Souvenirs de Mai 68
par Gary Klang
En mai 68, j’habitais au 34, rue Gay-Lussac, à Paris, avec mon frère Serge et mon complice Bobby Labrousse. Un immeuble typiquement parisien, avec une minuterie faiblarde qui nous donnait à peine le temps de monter et, à l’entrée, une vieille concierge qui observait tous les mouvements, en tenant un gros chat dans ses bras. Au-dessous de mon appartement, une dame pleine de gaieté : Madame Paul Fort, jeune fille de 85 ans.

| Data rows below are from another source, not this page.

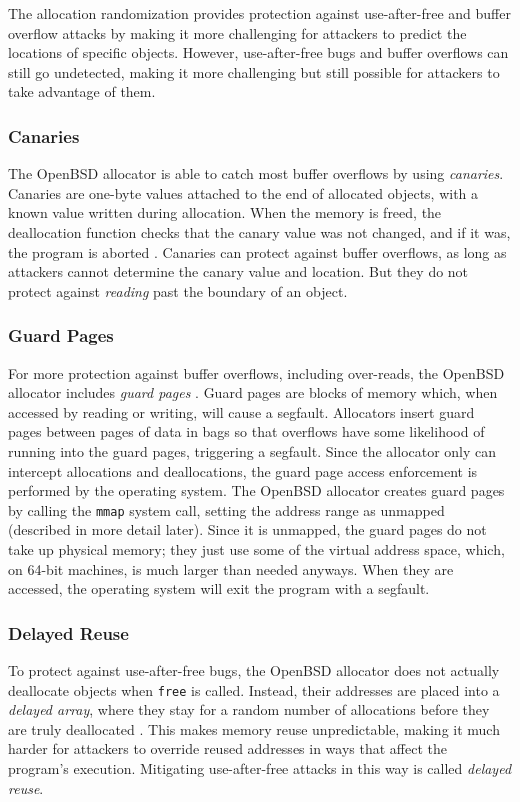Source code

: \documentclass[conference]{IEEEtran}
\begin{document}
The allocation randomization provides protection against use-after-free and buffer overflow attacks by making it more challenging for attackers to predict the locations of specific objects.
However, use-after-free bugs and buffer overflows can still go undetected, making it more challenging but still possible for attackers to take advantage of them.

\subsubsection{Canaries}
The OpenBSD allocator is able to catch most buffer overflows by using \emph{canaries}.
Canaries are one-byte values attached to the end of allocated objects, with a known value written during allocation.
When the memory is freed, the deallocation function checks that the canary value was not changed, and if it was, the program is aborted \cite{openbsd_man_page}.
Canaries can protect against buffer overflows, as long as attackers cannot determine the canary value and location.
But they do not protect against \emph{reading} past the boundary of an object.

\subsubsection{Guard Pages}
For more protection against buffer overflows, including over-reads, the OpenBSD allocator includes \emph{guard pages} \cite{openbsd_man_page}.
Guard pages are blocks of memory which, when accessed by reading or writing, will cause a segfault.
Allocators insert guard pages between pages of data in bags so that overflows have some likelihood of running into the guard pages, triggering a segfault.
Since the allocator only can intercept allocations and deallocations, the guard page access enforcement is performed by the operating system.
The OpenBSD allocator creates guard pages by calling the \verb|mmap| system call, setting the address range as unmapped (described in more detail later).
Since it is unmapped, the guard pages do not take up physical memory; they just use some of the virtual address space, which, on 64-bit machines, is much larger than needed anyways.
When they are accessed, the operating system will exit the program with a segfault.

\subsubsection{Delayed Reuse}
To protect against use-after-free bugs, the OpenBSD allocator does not actually deallocate objects when \verb|free| is called.
Instead, their addresses are placed into a \emph{delayed array}, where they stay for a random number of allocations before they are truly deallocated \cite{freeguard}.
This makes memory reuse unpredictable, making it much harder for attackers to override reused addresses in ways that affect the program's execution.
Mitigating use-after-free attacks in this way is called \emph{delayed reuse}.
\end{document}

Pourquoi cette digression sur le 34 ? Parce que la première barricade fut érigée dans la nuit du 10 mai, devant la porte de mon immeuble. Les policiers campaient au bas de la rue, à côté du Luxembourg. J’étais devant chez moi avec quelques amis qui avaient fui Haïti à cause de la dictature : Bobby Labrousse, Gérard Aubourg, Ernst Wilson, Jean-Claude O’Garro…
La grande révolte de 68 commença dans l’improvisation. Un quidam, devant le 34, proposa en souriant de dépaver la rue et de faire des barricades pour se protéger des CRS appelés SS. Tout le monde trouva l’idée géniale et ce fut le début des réjouissances. Un journaliste, un peu effarouché, essaya timidement de faire des photos, mais se heurta au refus catégorique des étudiants.
Camarades, foutez-lui la paix, dit un rouquin goguenard, laissez-le faire son boulot.
C’était Daniel Cohn-Bendit, planté lui aussi devant chez moi. Cette simple phrase suffit à ramener le calme. 45 ans après, je revois encore Dany le Rouge devenu Vert, sourire aux lèvres, s’amusant comme un gosse du spectacle.
Tout allait bien et nous nous amusions, mais vers minuit la fête tourna à la confrontation, lorsque les CRS nous attaquèrent avec une brutalité qui me rappela de très mauvais souvenirs. Croyant nous faire peur et dégager la rue, ils déclenchèrent ce que personne ne prévoyait. En plus de dépaver, les étudiants brûlèrent toutes les voitures. Celles de notre rue furent transformées en bûchers dont l’hérétique était l’ancien système. Un voisin en grilla 4 et un de nos amis étudiants perdit une main dans cette nuit folle : un CRS lui avait balancé une grenade « non offensive » !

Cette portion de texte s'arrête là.